> TASK DESCRIPTION
Could you please repeat all of the entries exactly as written?
======== DATA FOR ANALYSIS
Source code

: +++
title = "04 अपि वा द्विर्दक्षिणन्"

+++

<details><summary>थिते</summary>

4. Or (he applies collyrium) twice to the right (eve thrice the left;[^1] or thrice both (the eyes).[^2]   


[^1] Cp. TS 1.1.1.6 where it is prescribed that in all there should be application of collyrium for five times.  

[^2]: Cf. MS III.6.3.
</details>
================
> WRITTEN SOLUTION
Source code

: +++
title = "04 अपि वा द्विर्दक्षिणन्"

+++

<details><summary>थिते</summary>

4. Or (he applies collyrium) twice to the right (eve thrice the left;[^1] or thrice both (the eyes).[^2]   


[^1] Cp. TS 1.1.1.6 where it is prescribed that in all there should be application of collyrium for five times.  

[^2]: Cf. MS III.6.3.
</details>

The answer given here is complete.